Book doubt
There's no question that books still hold a special place. Imagine trying to get the blood pumping over the biggest seller of steel girders or marveling at the amount of floor space devoted to the sale of air compressors?
It has the been the long contention of tyrants that books can have a deleterious effect. Indeed it is the plot of one famous work Fahrenheit 451
And occasionally an obsession with books can be fatal though you would have to be very unlucky.
II
There are a couple of things to note about the ultimate bestsellers. Yes, fantasy dominates and no doubt if you traveled further down the list you would find plenty of novels that fit that description. Those fellows who've dabbled in literary studies will bristle at each mention of the novel Don Quixote since it is actually a romance.
You really get your HECS money's worth when you find yourself in an exclusive club that doesn't then think of Barbara Cartland. I don't blame people with only a passing interest in English as she is spoke to know the long works written in the seventeenth century and earlier, and what they were called.
So now your top ten novels must include The Lion, the Witch and the Wardrobe and let's add She by H. Rider Haggard for effect.
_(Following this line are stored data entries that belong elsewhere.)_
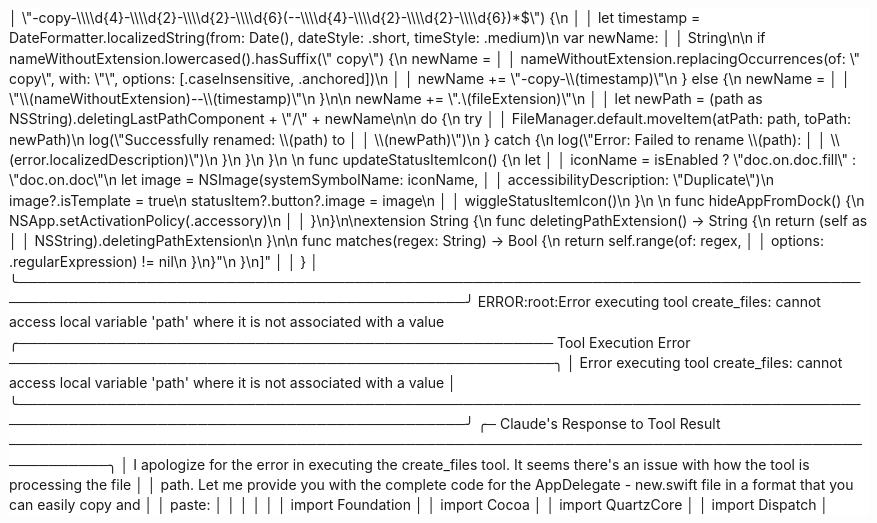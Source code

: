 │ \\\"-copy-\\\\\\\\d{4}-\\\\\\\\d{2}-\\\\\\\\d{2}-\\\\\\\\d{6}(--\\\\\\\\d{4}-\\\\\\\\d{2}-\\\\\\\\d{2}-\\\\\\\\d{6})*$\\\") {\n   │
│ let timestamp = DateFormatter.localizedString(from: Date(), dateStyle: .short, timeStyle: .medium)\n            var newName:      │
│ String\n\n            if nameWithoutExtension.lowercased().hasSuffix(\\\" copy\\\") {\n                newName =                  │
│ nameWithoutExtension.replacingOccurrences(of: \\\" copy\\\", with: \\\"\\\", options: [.caseInsensitive, .anchored])\n            │
│ newName += \\\"-copy-\\\\(timestamp)\\\"\n            } else {\n                newName =                                         │
│ \\\"\\\\(nameWithoutExtension)--\\\\(timestamp)\\\"\n            }\n\n            newName += \\\".\\(fileExtension)\\\"\n         │
│ let newPath = (path as NSString).deletingLastPathComponent + \\\"/\\\" + newName\n\n            do {\n                try         │
│ FileManager.default.moveItem(atPath: path, toPath: newPath)\n                log(\\\"Successfully renamed: \\\\(path) to          │
│ \\\\(newPath)\\\")\n            } catch {\n                log(\\\"Error: Failed to rename \\\\(path):                            │
│ \\\\(error.localizedDescription)\\\")\n            }\n        }\n    }\n    \n    func updateStatusItemIcon() {\n        let      │
│ iconName = isEnabled ? \\\"doc.on.doc.fill\\\" : \\\"doc.on.doc\\\"\n        let image = NSImage(systemSymbolName: iconName,      │
│ accessibilityDescription: \\\"Duplicate\\\")\n        image?.isTemplate = true\n        statusItem?.button?.image = image\n       │
│ wiggleStatusItemIcon()\n    }\n    \n    func hideAppFromDock() {\n        NSApp.setActivationPolicy(.accessory)\n                │
│ }\n}\n\nextension String {\n    func deletingPathExtension() -> String {\n        return (self as                                 │
│ NSString).deletingPathExtension\n    }\n\n    func matches(regex: String) -> Bool {\n        return self.range(of: regex,         │
│ options: .regularExpression) != nil\n    }\n}\"\n  }\n]"                                                                          │
│ }                                                                                                                                 │
╰───────────────────────────────────────────────────────────────────────────────────────────────────────────────────────────────────╯
ERROR:root:Error executing tool create_files: cannot access local variable 'path' where it is not associated with a value
╭────────────────────────────────────────────────────── Tool Execution Error ───────────────────────────────────────────────────────╮
│ Error executing tool create_files: cannot access local variable 'path' where it is not associated with a value                    │
╰───────────────────────────────────────────────────────────────────────────────────────────────────────────────────────────────────╯
╭─ Claude's Response to Tool Result ────────────────────────────────────────────────────────────────────────────────────────────────╮
│ I apologize for the error in executing the create_files tool. It seems there's an issue with how the tool is processing the file  │
│ path. Let me provide you with the complete code for the AppDelegate - new.swift file in a format that you can easily copy and     │
│ paste:                                                                                                                            │
│                                                                                                                                   │
│                                                                                                                                   │
│  import Foundation                                                                                                                │
│  import Cocoa                                                                                                                     │
│  import QuartzCore                                                                                                                │
│  import Dispatch                                                                                                                  │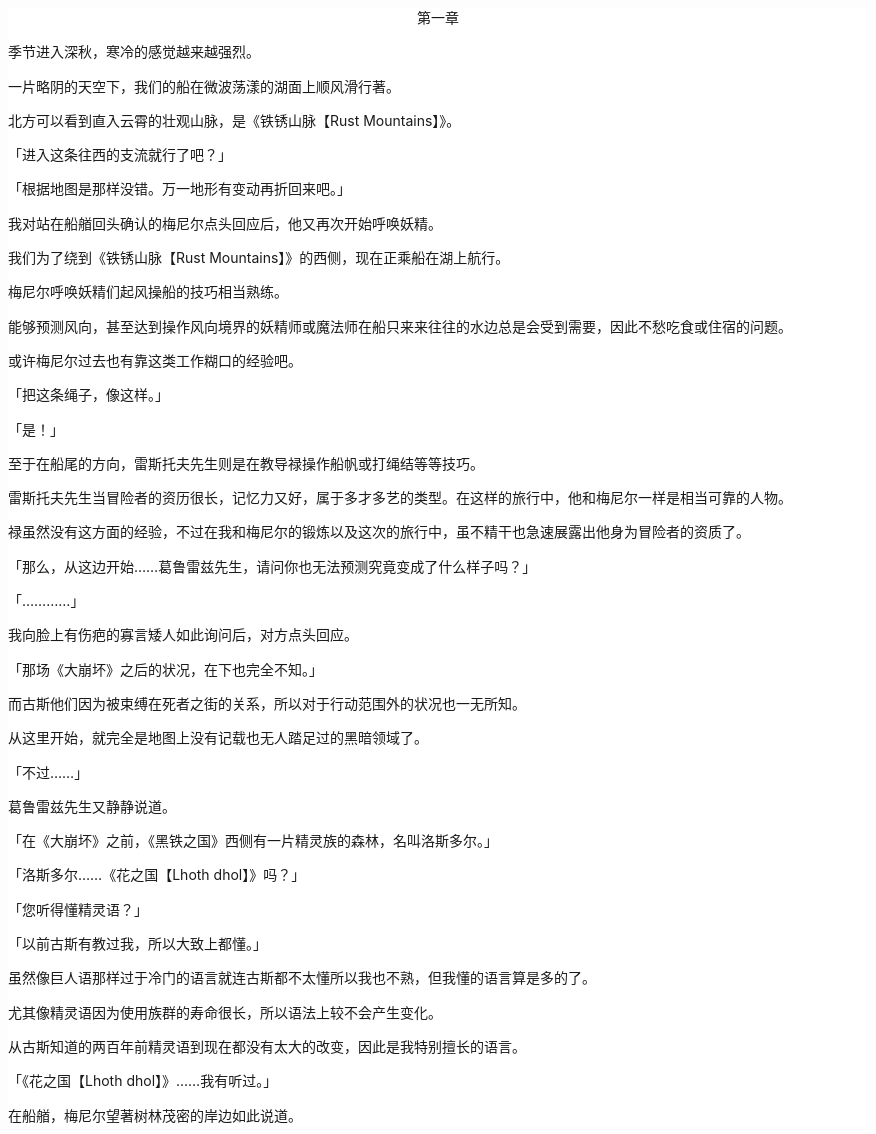 <p align="center">第一章</p>

季节进入深秋，寒冷的感觉越来越强烈。

一片略阴的天空下，我们的船在微波荡漾的湖面上顺风滑行著。

北方可以看到直入云霄的壮观山脉，是《铁锈山脉【Rust Mountains】》。

「进入这条往西的支流就行了吧？」

「根据地图是那样没错。万一地形有变动再折回来吧。」

我对站在船艏回头确认的梅尼尔点头回应后，他又再次开始呼唤妖精。

我们为了绕到《铁锈山脉【Rust Mountains】》的西侧，现在正乘船在湖上航行。

梅尼尔呼唤妖精们起风操船的技巧相当熟练。

能够预测风向，甚至达到操作风向境界的妖精师或魔法师在船只来来往往的水边总是会受到需要，因此不愁吃食或住宿的问题。

或许梅尼尔过去也有靠这类工作糊口的经验吧。

「把这条绳子，像这样。」

「是！」

至于在船尾的方向，雷斯托夫先生则是在教导禄操作船帆或打绳结等等技巧。

雷斯托夫先生当冒险者的资历很长，记忆力又好，属于多才多艺的类型。在这样的旅行中，他和梅尼尔一样是相当可靠的人物。

禄虽然没有这方面的经验，不过在我和梅尼尔的锻炼以及这次的旅行中，虽不精干也急速展露出他身为冒险者的资质了。

「那么，从这边开始……葛鲁雷兹先生，请问你也无法预测究竟变成了什么样子吗？」

「…………」

我向脸上有伤疤的寡言矮人如此询问后，对方点头回应。

「那场《大崩坏》之后的状况，在下也完全不知。」

而古斯他们因为被束缚在死者之街的关系，所以对于行动范围外的状况也一无所知。

从这里开始，就完全是地图上没有记载也无人踏足过的黑暗领域了。

「不过……」

葛鲁雷兹先生又静静说道。

「在《大崩坏》之前，《黑铁之国》西侧有一片精灵族的森林，名叫洛斯多尔。」

「洛斯多尔……《花之国【Lhoth dhol】》吗？」

「您听得懂精灵语？」

「以前古斯有教过我，所以大致上都懂。」

虽然像巨人语那样过于冷门的语言就连古斯都不太懂所以我也不熟，但我懂的语言算是多的了。

尤其像精灵语因为使用族群的寿命很长，所以语法上较不会产生变化。

从古斯知道的两百年前精灵语到现在都没有太大的改变，因此是我特别擅长的语言。

「《花之国【Lhoth dhol】》……我有听过。」

在船艏，梅尼尔望著树林茂密的岸边如此说道。
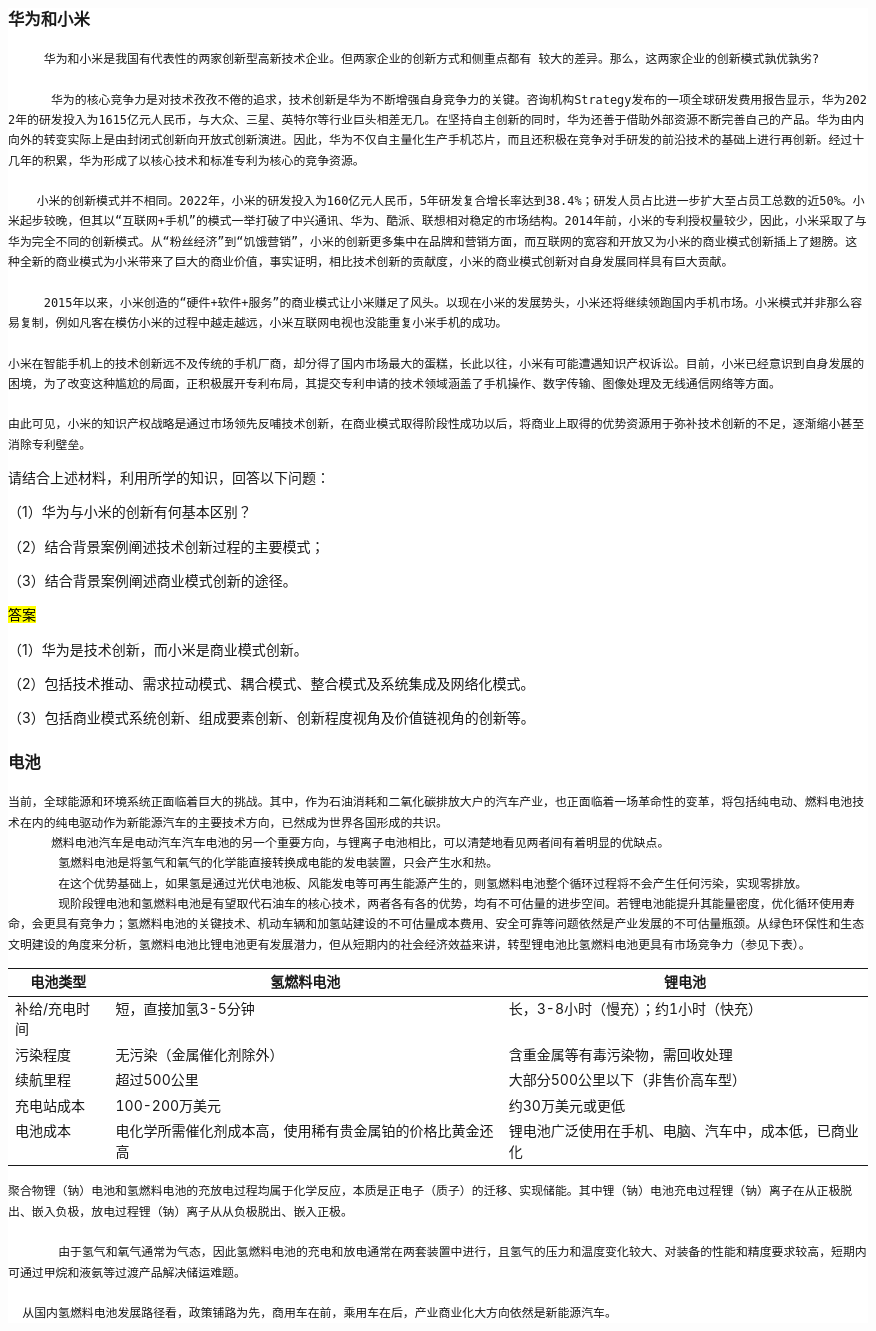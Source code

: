 ### 华为和小米
```
     华为和小米是我国有代表性的两家创新型高新技术企业。但两家企业的创新方式和侧重点都有 较大的差异。那么，这两家企业的创新模式孰优孰劣?

      华为的核心竞争力是对技术孜孜不倦的追求，技术创新是华为不断增强自身竞争力的关键。咨询机构Strategy发布的一项全球研发费用报告显示，华为2022年的研发投入为1615亿元人民币，与大众、三星、英特尔等行业巨头相差无几。在坚持自主创新的同时，华为还善于借助外部资源不断完善自己的产品。华为由内向外的转变实际上是由封闭式创新向开放式创新演进。因此，华为不仅自主量化生产手机芯片，而且还积极在竞争对手研发的前沿技术的基础上进行再创新。经过十几年的积累，华为形成了以核心技术和标准专利为核心的竞争资源。

    小米的创新模式并不相同。2022年，小米的研发投入为160亿元人民币，5年研发复合增长率达到38.4%；研发人员占比进一步扩大至占员工总数的近50%。小米起步较晚，但其以“互联网+手机”的模式一举打破了中兴通讯、华为、酷派、联想相对稳定的市场结构。2014年前，小米的专利授权量较少，因此，小米采取了与华为完全不同的创新模式。从“粉丝经济”到“饥饿营销”，小米的创新更多集中在品牌和营销方面，而互联网的宽容和开放又为小米的商业模式创新插上了翅膀。这种全新的商业模式为小米带来了巨大的商业价值，事实证明，相比技术创新的贡献度，小米的商业模式创新对自身发展同样具有巨大贡献。

     2015年以来，小米创造的“硬件+软件+服务”的商业模式让小米赚足了风头。以现在小米的发展势头，小米还将继续领跑国内手机市场。小米模式并非那么容易复制，例如凡客在模仿小米的过程中越走越远，小米互联网电视也没能重复小米手机的成功。

小米在智能手机上的技术创新远不及传统的手机厂商，却分得了国内市场最大的蛋糕，长此以往，小米有可能遭遇知识产权诉讼。目前，小米已经意识到自身发展的困境，为了改变这种尴尬的局面，正积极展开专利布局，其提交专利申请的技术领域涵盖了手机操作、数字传输、图像处理及无线通信网络等方面。

由此可见，小米的知识产权战略是通过市场领先反哺技术创新，在商业模式取得阶段性成功以后，将商业上取得的优势资源用于弥补技术创新的不足，逐渐缩小甚至消除专利壁垒。
```

 请结合上述材料，利用所学的知识，回答以下问题：

（1）华为与小米的创新有何基本区别？

（2）结合背景案例阐述技术创新过程的主要模式；

（3）结合背景案例阐述商业模式创新的途径。

<mark>答案</mark>

（1）华为是技术创新，而小米是商业模式创新。

（2）包括技术推动、需求拉动模式、耦合模式、整合模式及系统集成及网络化模式。

（3）包括商业模式系统创新、组成要素创新、创新程度视角及价值链视角的创新等。

### 电池
```
当前，全球能源和环境系统正面临着巨大的挑战。其中，作为石油消耗和二氧化碳排放大户的汽车产业，也正面临着一场革命性的变革，将包括纯电动、燃料电池技术在内的纯电驱动作为新能源汽车的主要技术方向，已然成为世界各国形成的共识。
      燃料电池汽车是电动汽车汽车电池的另一个重要方向，与锂离子电池相比，可以清楚地看见两者间有着明显的优缺点。
       氢燃料电池是将氢气和氧气的化学能直接转换成电能的发电装置，只会产生水和热。
       在这个优势基础上，如果氢是通过光伏电池板、风能发电等可再生能源产生的，则氢燃料电池整个循环过程将不会产生任何污染，实现零排放。
       现阶段锂电池和氢燃料电池是有望取代石油车的核心技术，两者各有各的优势，均有不可估量的进步空间。若锂电池能提升其能量密度，优化循环使用寿命，会更具有竞争力；氢燃料电池的关键技术、机动车辆和加氢站建设的不可估量成本费用、安全可靠等问题依然是产业发展的不可估量瓶颈。从绿色环保性和生态文明建设的角度来分析，氢燃料电池比锂电池更有发展潜力，但从短期内的社会经济效益来讲，转型锂电池比氢燃料电池更具有市场竞争力（参见下表）。
```
| 电池类型 | 氢燃料电池 | 锂电池 |
| --- | --- | --- |
| 补给/充电时间 | 短，直接加氢3-5分钟 | 长，3-8小时（慢充）；约1小时（快充） |
| 污染程度 | 无污染（金属催化剂除外） | 含重金属等有毒污染物，需回收处理 |
| 续航里程 | 超过500公里 | 大部分500公里以下（非售价高车型） |
| 充电站成本 | 100-200万美元 | 约30万美元或更低 |
| 电池成本 | 电化学所需催化剂成本高，使用稀有贵金属铂的价格比黄金还高 | 锂电池广泛使用在手机、电脑、汽车中，成本低，已商业化 |
```
聚合物锂（钠）电池和氢燃料电池的充放电过程均属于化学反应，本质是正电子（质子）的迁移、实现储能。其中锂（钠）电池充电过程锂（钠）离子在从正极脱出、嵌入负极，放电过程锂（钠）离子从从负极脱出、嵌入正极。

       由于氢气和氧气通常为气态，因此氢燃料电池的充电和放电通常在两套装置中进行，且氢气的压力和温度变化较大、对装备的性能和精度要求较高，短期内可通过甲烷和液氨等过渡产品解决储运难题。

  从国内氢燃料电池发展路径看，政策铺路为先，商用车在前，乘用车在后，产业商业化大方向依然是新能源汽车。

```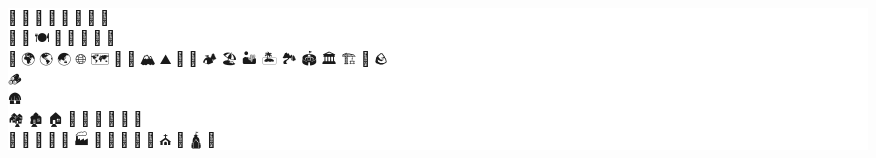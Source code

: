 :beers:
:clinking_glasses:
:tumbler_glass:
:pouring_liquid:
:cup_with_straw:
:bubble_tea:
:beverage_box:
:mate:	
:ice_cube:
:chopsticks:
:plate_with_cutlery:
:fork_and_knife:
:spoon:
:hocho:
:knife:
:jar:	
:amphora:
:earth_africa:
:earth_americas:
:earth_asia:
:globe_with_meridians:
:world_map:
:japan:
:compass:
:mountain_snow:
:mountain:
:volcano:
:mount_fuji:
:camping:
:beach_umbrella:
:desert:
:desert_island:
:national_park:
:stadium:
:classical_building:
:building_construction:
:bricks:
:rock:	
:wood:	
:hut:	
:houses:
:derelict_house:
:house:
:house_with_garden:
:office:
:post_office:
:european_post_office:
:hospital:
:bank:	
:hotel:
:love_hotel:
:convenience_store:
:school:
:department_store:
:factory:
:japanese_castle:
:european_castle:
:wedding:
:tokyo_tower:
:statue_of_liberty:
:church:
:mosque:
:hindu_temple:
:synagogue: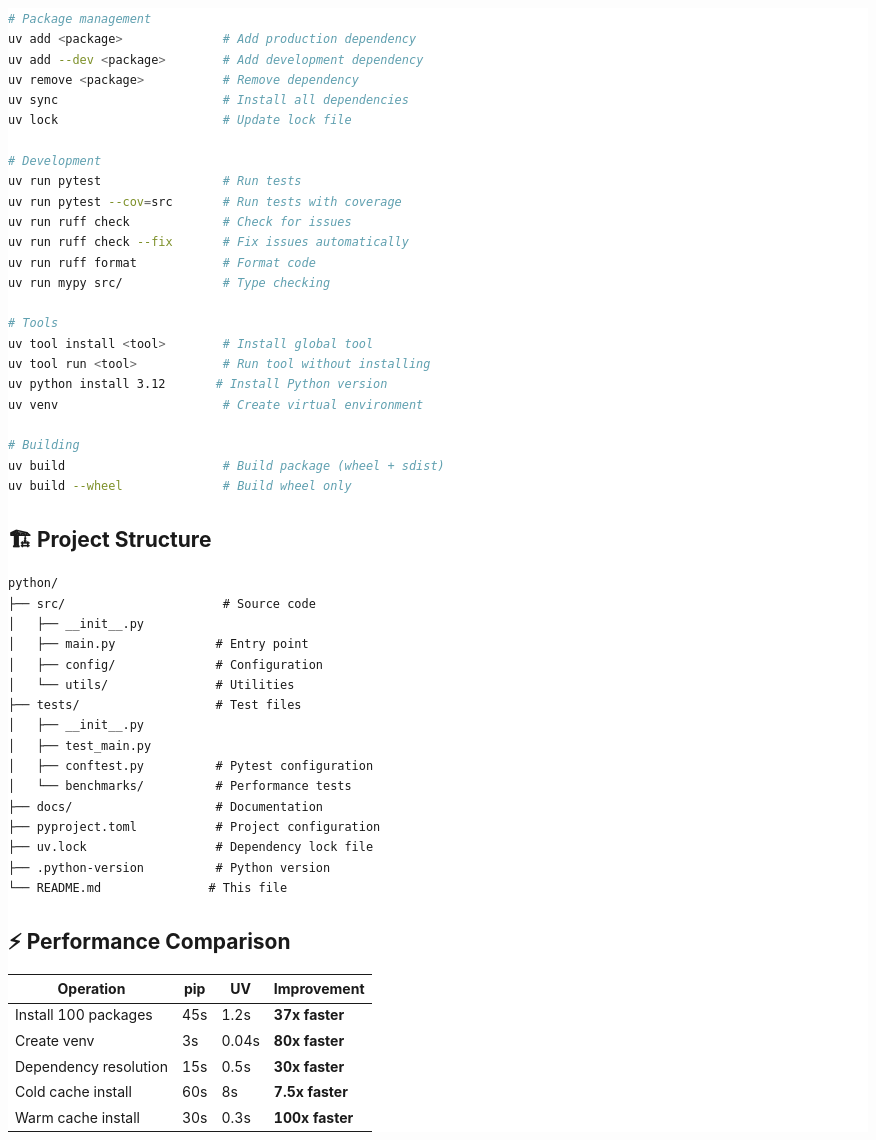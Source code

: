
```bash
# Package management
uv add <package>              # Add production dependency
uv add --dev <package>        # Add development dependency
uv remove <package>           # Remove dependency
uv sync                       # Install all dependencies
uv lock                       # Update lock file

# Development
uv run pytest                 # Run tests
uv run pytest --cov=src       # Run tests with coverage
uv run ruff check             # Check for issues
uv run ruff check --fix       # Fix issues automatically
uv run ruff format            # Format code
uv run mypy src/              # Type checking

# Tools
uv tool install <tool>        # Install global tool
uv tool run <tool>            # Run tool without installing
uv python install 3.12       # Install Python version
uv venv                       # Create virtual environment

# Building
uv build                      # Build package (wheel + sdist)
uv build --wheel              # Build wheel only
```

## 🏗️ **Project Structure**

```
python/
├── src/                      # Source code
│   ├── __init__.py
│   ├── main.py              # Entry point
│   ├── config/              # Configuration
│   └── utils/               # Utilities
├── tests/                   # Test files
│   ├── __init__.py
│   ├── test_main.py
│   ├── conftest.py          # Pytest configuration
│   └── benchmarks/          # Performance tests
├── docs/                    # Documentation
├── pyproject.toml           # Project configuration
├── uv.lock                  # Dependency lock file
├── .python-version          # Python version
└── README.md               # This file
```

## ⚡ **Performance Comparison**

| Operation | pip | UV | Improvement |
|-----------|-----|----|-----------| 
| Install 100 packages | 45s | 1.2s | **37x faster** |
| Create venv | 3s | 0.04s | **80x faster** |
| Dependency resolution | 15s | 0.5s | **30x faster** |
| Cold cache install | 60s | 8s | **7.5x faster** |
| Warm cache install | 30s | 0.3s | **100x faster** |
What other romances were there of note? I'm imagining Gargantua and Pantagruel
"Unlike the later form of the novel and like the chansons de geste, the genre of romance dealt with traditional themes. These were distinguished from earlier epics by heavy use of marvelous events, the elements of love, and the frequent use of a web of interwoven stories, rather than a simple plot unfolding about a main character. The earliest forms were invariably in verse, but the 15th century saw many in prose, often retelling the old, rhymed versions." [Huizinga, Johan (1996). The Autumn of the Middle Ages. Chicago: University of Chicago Press. p. 354.]